In this tutorial we are going to get biographical information for a group of authors by using their LCCN, having already enriched the data to have the LCCN in pervious scripts. You can use other identifiers if you have them reconciled for the author already including Wikidata Q Id, VIAF, etc.

Getting started checklist:
1. A CSV or TSV file with metadata, at minimum it needs to contain the LCCN for the author.
2. Python, with Pandas, Requests module installed and internet connection


Our first steps will be defining some variables we will be using, set these variables below based on your setup:


`path_to_tsv` - the path to the TSV/CSV file you want to run it on

`lccn_column_name` - the name of the column that contains the lccn

`user_agent` - this is the value put into the headers on each request, it is good practice to identifiy your client/project

`pause_between_req` - number of seconds to wait between each API call, if you want the script to run slower


We also will load the modules we will be using.

In [1]:
path_to_tsv = "/path/to/the_file.tsv"
path_to_tsv = "/Users/m/Downloads/hathitrust_post45fiction_metadata.tsv"
lccn_column_name = 'author_lccn'
user_agent = 'YOUR PROJECT NAME HERE'
pause_between_req = 0

import pandas as pd
import requests
import time

We will read in all records and for each one make a SPARQL query out to wikidata for information about that author and store it in the file. You can look for a large number of properties, there is no guarantee that the property will exist for a person (Qid) so we wrap it in the `OPTIONAL { }` brackets. You can find the list of possible properties for people here: https://prop-explorer.toolforge.org/ just as a test lets look for Instagram (P2003) handles for these authors. You could of course look for more substantial properties like nationality (P27) or education (P69) etc.

In [2]:
def add_wikidtat_info(d):

    if lccn_column_name not in d:
       print("No lccn_column_name field found!")
       return d
    
    if type(d[lccn_column_name]) != str:     
        # doesn't have one   
        return d

    sparql = f"""
        SELECT ?item ?itemLabel ?instagram
        WHERE 
        {{
    
        ?item wdt:P244 "{d[lccn_column_name]}".  #P244 is the LCCN number property
        OPTIONAL {{
            ?item wdt:P2003 ?instagram .
        }}
        
        SERVICE wikibase:label {{ bd:serviceParam wikibase:language "[AUTO_LANGUAGE],en". }}
        }}       
    """
    params = {
        'query' : sparql
    }

    headers = {
        'Accept' : 'application/json',
        'User-Agent': user_agent
    }
    url = "https://query.wikidata.org/sparql"

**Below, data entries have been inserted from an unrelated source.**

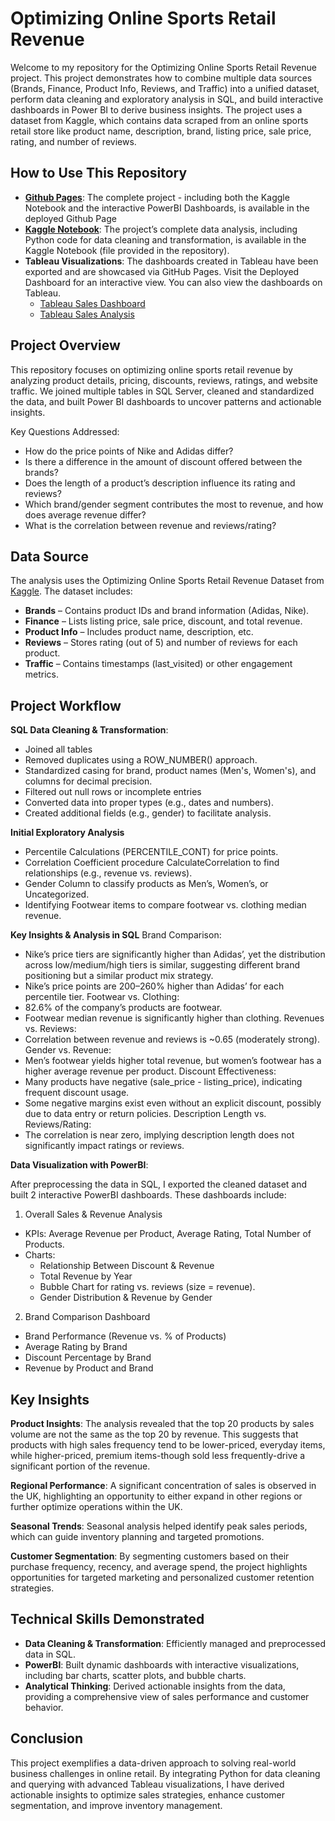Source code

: # Optimizing Online Sports Retail Revenue

Welcome to my repository for the Optimizing Online Sports Retail Revenue  project. This project demonstrates how to combine multiple data sources (Brands, Finance, Product Info, Reviews, and Traffic) into a unified dataset, perform data cleaning and exploratory analysis in SQL, and build interactive dashboards in Power BI to derive business insights. The project uses a dataset from Kaggle, which contains data scraped from an online sports retail store like product name, description, brand, listing price, sale price, rating, and number of reviews.

## How to Use This Repository
- [**Github Pages**](https://ajaanek.github.io/Online-Retail-Sales-Analysis/): The complete project - including both the Kaggle Notebook and the interactive PowerBI Dashboards, is available in the deployed Github Page
- [**Kaggle Notebook**](https://www.kaggle.com/code/ajaanekanagasabai/online-retail-sales-analysis): The project’s complete data analysis, including Python code for data cleaning and transformation, is available in the Kaggle Notebook (file provided in the repository).
- **Tableau Visualizations**: The dashboards created in Tableau have been exported and are showcased via GitHub Pages. Visit the Deployed Dashboard for an interactive view. You can also view the dashboards on Tableau.
  - [Tableau Sales Dashboard](https://public.tableau.com/app/profile/ajaane.kanagasabai/viz/OnlineRetailSalesAnalysis_17332491897690/SalesDashboard)
  - [Tableau Sales Analysis](https://public.tableau.com/app/profile/ajaane.kanagasabai/viz/OnlineRetailSalesAnalysis_17332491897690/SalesAnalysis?publish=yes)

## Project Overview
This repository focuses on optimizing online sports retail revenue by analyzing product details, pricing, discounts, reviews, ratings, and website traffic. We joined multiple tables in SQL Server, cleaned and standardized the data, and built Power BI dashboards to uncover patterns and actionable insights.

Key Questions Addressed:
- How do the price points of Nike and Adidas differ?
- Is there a difference in the amount of discount offered between the brands?
- Does the length of a product’s description influence its rating and reviews?
- Which brand/gender segment contributes the most to revenue, and how does average revenue differ?
- What is the correlation between revenue and reviews/rating?


## Data Source
The analysis uses the Optimizing Online Sports Retail Revenue Dataset from [Kaggle](https://www.kaggle.com/datasets/irenewidyastuti/datacamp-optimizing-online-sports-retail-revenue?select=finance.csv). The dataset includes:
- **Brands** – Contains product IDs and brand information (Adidas, Nike).
- **Finance** – Lists listing price, sale price, discount, and total revenue.
- **Product Info** – Includes product name, description, etc.
- **Reviews** – Stores rating (out of 5) and number of reviews for each product.
- **Traffic** – Contains timestamps (last_visited) or other engagement metrics.

## Project Workflow
**SQL Data Cleaning & Transformation**:
- Joined all tables
- Removed duplicates using a ROW_NUMBER() approach.
- Standardized casing for brand, product names (Men's, Women's), and columns for decimal precision.
- Filtered out null rows or incomplete entries
- Converted data into proper types (e.g., dates and numbers).
- Created additional fields (e.g., gender) to facilitate analysis.

**Initial Exploratory Analysis**
- Percentile Calculations (PERCENTILE_CONT) for price points.
- Correlation Coefficient procedure CalculateCorrelation to find relationships (e.g., revenue vs. reviews).
- Gender Column to classify products as Men’s, Women’s, or Uncategorized.
- Identifying Footwear items to compare footwear vs. clothing median revenue.


**Key Insights & Analysis in SQL**
Brand Comparison:
- Nike’s price tiers are significantly higher than Adidas’, yet the distribution across low/medium/high tiers is similar, suggesting different brand positioning but a similar product mix strategy.
- Nike’s price points are 200–260% higher than Adidas’ for each percentile tier.
Footwear vs. Clothing:
- 82.6% of the company’s products are footwear.
- Footwear median revenue is significantly higher than clothing.
Revenues vs. Reviews:
- Correlation between revenue and reviews is ~0.65 (moderately strong).
Gender vs. Revenue:
- Men’s footwear yields higher total revenue, but women’s footwear has a higher average revenue per product.
Discount Effectiveness:
- Many products have negative (sale_price - listing_price), indicating frequent discount usage.
- Some negative margins exist even without an explicit discount, possibly due to data entry or return policies.
Description Length vs. Reviews/Rating:
- The correlation is near zero, implying description length does not significantly impact ratings or reviews.


**Data Visualization with PowerBI**:

After preprocessing the data in SQL, I exported the cleaned dataset and built 2 interactive PowerBI dashboards. These dashboards include:

1. Overall Sales & Revenue Analysis
- KPIs: Average Revenue per Product, Average Rating, Total Number of Products.
- Charts:
  - Relationship Between Discount & Revenue
  - Total Revenue by Year
  - Bubble Chart for rating vs. reviews (size = revenue).
  - Gender Distribution & Revenue by Gender
2. Brand Comparison Dashboard
- Brand Performance (Revenue vs. % of Products)
- Average Rating by Brand
- Discount Percentage by Brand
- Revenue by Product and Brand

  
## Key Insights
**Product Insights**:
The analysis revealed that the top 20 products by sales volume are not the same as the top 20 by revenue. This suggests that products with high sales frequency tend to be lower-priced, everyday items, while higher-priced, premium items-though sold less frequently-drive a significant portion of the revenue.

**Regional Performance**:
A significant concentration of sales is observed in the UK, highlighting an opportunity to either expand in other regions or further optimize operations within the UK.

**Seasonal Trends**:
Seasonal analysis helped identify peak sales periods, which can guide inventory planning and targeted promotions.

**Customer Segmentation**:
By segmenting customers based on their purchase frequency, recency, and average spend, the project highlights opportunities for targeted marketing and personalized customer retention strategies.

## Technical Skills Demonstrated
- **Data Cleaning & Transformation**: Efficiently managed and preprocessed data in SQL.
- **PowerBI**: Built dynamic dashboards with interactive visualizations, including bar charts, scatter plots, and bubble charts.
- **Analytical Thinking**: Derived actionable insights from the data, providing a comprehensive view of sales performance and customer behavior.

## Conclusion
This project exemplifies a data-driven approach to solving real-world business challenges in online retail. By integrating Python for data cleaning and querying with advanced Tableau visualizations, I have derived actionable insights to optimize sales strategies, enhance customer segmentation, and improve inventory management.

    r = requests.get(url, params=params, headers=headers)

    data = r.json()


    # did we get any results
    if len(data['results']['bindings']) > 0:

      for result in data['results']['bindings']:
        if 'instagram' in result:
            d['instagram'] = result['instagram']['value']



    # if we need to script to run slower we can configure it setting the  pause_between_req variable above 
    time.sleep(pause_between_req)

    return d

Our next step will be to load the Pandas module and load the data we are using, you can adjust the `sep` argument to change what delimiter is being used (for example if you are using a CSV file, change it to ","). Once loaded we pass each record to the `add_classify()` function to kick off adding the data to the record



In [3]:
df = pd.read_csv(path_to_tsv, sep='\t', header=0, low_memory=False)
df = df.apply(lambda d: add_wikidtat_info(d),axis=1 )  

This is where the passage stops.